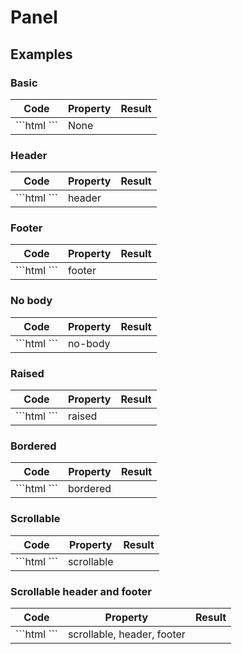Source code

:# Panel

## Examples

### Basic

<div class="sample-bloc">

  <pf-panel></pf-panel>

</div>

<div class = "sample-table full-width">

  <table>
    <thead>
      <tr>
        <th>Code</th>
        <th>Property</th>
        <th>Result</th>
      </tr>
    </thead>
    <tbody>
      <tr>
        <td>
          ```html
            <pf-panel></pf-panel>
          ```
        </td>
        <td>None</td>
        <td>
          <pf-panel></pf-panel>
        </td>
      </tr>
    </tbody>
  </table>

</div>

### Header

<div class="sample-bloc">

  <pf-panel header></pf-panel>

</div>

<div class = "sample-table full-width">

  <table>
    <thead>
      <tr>
        <th>Code</th>
        <th>Property</th>
        <th>Result</th>
      </tr>
    </thead>
    <tbody>
      <tr>
        <td>
          ```html
            <pf-panel header></pf-panel>
          ```
        </td>
        <td>header</td>
        <td>
          <pf-panel header></pf-panel>
        </td>
      </tr>
    </tbody>
  </table>

</div>

### Footer

<div class="sample-bloc">

  <pf-panel footer></pf-panel>

</div>

<div class = "sample-table full-width">

  <table>
    <thead>
      <tr>
        <th>Code</th>
        <th>Property</th>
        <th>Result</th>
      </tr>
    </thead>
    <tbody>
      <tr>
        <td>
          ```html
            <pf-panel footer></pf-panel>
          ```
        </td>
        <td>footer</td>
        <td>
          <pf-panel footer></pf-panel>
        </td>
      </tr>
    </tbody>
  </table>

</div>

### No body

<div class="sample-bloc">

  <pf-panel no-body></pf-panel>

</div>

<div class = "sample-table full-width">

  <table>
    <thead>
      <tr>
        <th>Code</th>
        <th>Property</th>
        <th>Result</th>
      </tr>
    </thead>
    <tbody>
      <tr>
        <td>
          ```html
            <pf-panel no-body></pf-panel>
          ```
        </td>
        <td>no-body</td>
        <td>
          <pf-panel no-body></pf-panel>
        </td>
      </tr>
    </tbody>
  </table>

</div>

### Raised

<div class="sample-bloc">

  <pf-panel raised></pf-panel>

</div>

<div class = "sample-table full-width">

  <table>
    <thead>
      <tr>
        <th>Code</th>
        <th>Property</th>
        <th>Result</th>
      </tr>
    </thead>
    <tbody>
      <tr>
        <td>
          ```html
            <pf-panel raised></pf-panel>
          ```
        </td>
        <td>raised</td>
        <td>
          <pf-panel raised></pf-panel>
        </td>
      </tr>
    </tbody>
  </table>

</div>

### Bordered

<div class="sample-bloc">

  <pf-panel bordered></pf-panel>

</div>

<div class = "sample-table full-width">

  <table>
    <thead>
      <tr>
        <th>Code</th>
        <th>Property</th>
        <th>Result</th>
      </tr>
    </thead>
    <tbody>
      <tr>
        <td>
          ```html
            <pf-panel bordered></pf-panel>
          ```
        </td>
        <td>bordered</td>
        <td>
          <pf-panel bordered></pf-panel>
        </td>
      </tr>
    </tbody>
  </table>

</div>

### Scrollable

<div class="sample-bloc">

  <pf-panel scrollable></pf-panel>

</div>

<div class = "sample-table full-width">

  <table>
    <thead>
      <tr>
        <th>Code</th>
        <th>Property</th>
        <th>Result</th>
      </tr>
    </thead>
    <tbody>
      <tr>
        <td>
          ```html
            <pf-panel scrollable></pf-panel>
          ```
        </td>
        <td>scrollable</td>
        <td>
          <pf-panel scrollable></pf-panel>
        </td>
      </tr>
    </tbody>
  </table>

</div>

### Scrollable header and footer

<div class="sample-bloc">

  <pf-panel header footer scrollable></pf-panel>

</div>

<div class = "sample-table full-width">

  <table>
    <thead>
      <tr>
        <th>Code</th>
        <th>Property</th>
        <th>Result</th>
      </tr>
    </thead>
    <tbody>
      <tr>
        <td>
          ```html
            <pf-panel header footer scrollable></pf-panel>
          ```
        </td>
        <td>scrollable, header, footer</td>
        <td>
          <pf-panel header footer scrollable></pf-panel>
        </td>
      </tr>
    </tbody>
  </table>

</div>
:::
* [Problem]:
This task calls for an exact copy of the data above, without pictures.

* [Answer section]:
Source code

:# Panel

## Examples

### Basic

<div class="sample-bloc">

  <pf-panel></pf-panel>

</div>

<div class = "sample-table full-width">

  <table>
    <thead>
      <tr>
        <th>Code</th>
        <th>Property</th>
        <th>Result</th>
      </tr>
    </thead>
    <tbody>
      <tr>
        <td>
          ```html
            <pf-panel></pf-panel>
          ```
        </td>
        <td>None</td>
        <td>
          <pf-panel></pf-panel>
        </td>
      </tr>
    </tbody>
  </table>

</div>

### Header

<div class="sample-bloc">

  <pf-panel header></pf-panel>

</div>

<div class = "sample-table full-width">

  <table>
    <thead>
      <tr>
        <th>Code</th>
        <th>Property</th>
        <th>Result</th>
      </tr>
    </thead>
    <tbody>
      <tr>
        <td>
          ```html
            <pf-panel header></pf-panel>
          ```
        </td>
        <td>header</td>
        <td>
          <pf-panel header></pf-panel>
        </td>
      </tr>
    </tbody>
  </table>

</div>

### Footer

<div class="sample-bloc">

  <pf-panel footer></pf-panel>

</div>

<div class = "sample-table full-width">

  <table>
    <thead>
      <tr>
        <th>Code</th>
        <th>Property</th>
        <th>Result</th>
      </tr>
    </thead>
    <tbody>
      <tr>
        <td>
          ```html
            <pf-panel footer></pf-panel>
          ```
        </td>
        <td>footer</td>
        <td>
          <pf-panel footer></pf-panel>
        </td>
      </tr>
    </tbody>
  </table>

</div>

### No body

<div class="sample-bloc">

  <pf-panel no-body></pf-panel>

</div>

<div class = "sample-table full-width">

  <table>
    <thead>
      <tr>
        <th>Code</th>
        <th>Property</th>
        <th>Result</th>
      </tr>
    </thead>
    <tbody>
      <tr>
        <td>
          ```html
            <pf-panel no-body></pf-panel>
          ```
        </td>
        <td>no-body</td>
        <td>
          <pf-panel no-body></pf-panel>
        </td>
      </tr>
    </tbody>
  </table>

</div>

### Raised

<div class="sample-bloc">

  <pf-panel raised></pf-panel>

</div>

<div class = "sample-table full-width">

  <table>
    <thead>
      <tr>
        <th>Code</th>
        <th>Property</th>
        <th>Result</th>
      </tr>
    </thead>
    <tbody>
      <tr>
        <td>
          ```html
            <pf-panel raised></pf-panel>
          ```
        </td>
        <td>raised</td>
        <td>
          <pf-panel raised></pf-panel>
        </td>
      </tr>
    </tbody>
  </table>

</div>

### Bordered

<div class="sample-bloc">

  <pf-panel bordered></pf-panel>

</div>

<div class = "sample-table full-width">

  <table>
    <thead>
      <tr>
        <th>Code</th>
        <th>Property</th>
        <th>Result</th>
      </tr>
    </thead>
    <tbody>
      <tr>
        <td>
          ```html
            <pf-panel bordered></pf-panel>
          ```
        </td>
        <td>bordered</td>
        <td>
          <pf-panel bordered></pf-panel>
        </td>
      </tr>
    </tbody>
  </table>

</div>

### Scrollable

<div class="sample-bloc">

  <pf-panel scrollable></pf-panel>

</div>

<div class = "sample-table full-width">

  <table>
    <thead>
      <tr>
        <th>Code</th>
        <th>Property</th>
        <th>Result</th>
      </tr>
    </thead>
    <tbody>
      <tr>
        <td>
          ```html
            <pf-panel scrollable></pf-panel>
          ```
        </td>
        <td>scrollable</td>
        <td>
          <pf-panel scrollable></pf-panel>
        </td>
      </tr>
    </tbody>
  </table>

</div>

### Scrollable header and footer

<div class="sample-bloc">

  <pf-panel header footer scrollable></pf-panel>

</div>

<div class = "sample-table full-width">

  <table>
    <thead>
      <tr>
        <th>Code</th>
        <th>Property</th>
        <th>Result</th>
      </tr>
    </thead>
    <tbody>
      <tr>
        <td>
          ```html
            <pf-panel header footer scrollable></pf-panel>
          ```
        </td>
        <td>scrollable, header, footer</td>
        <td>
          <pf-panel header footer scrollable></pf-panel>
        </td>
      </tr>
    </tbody>
  </table>

</div>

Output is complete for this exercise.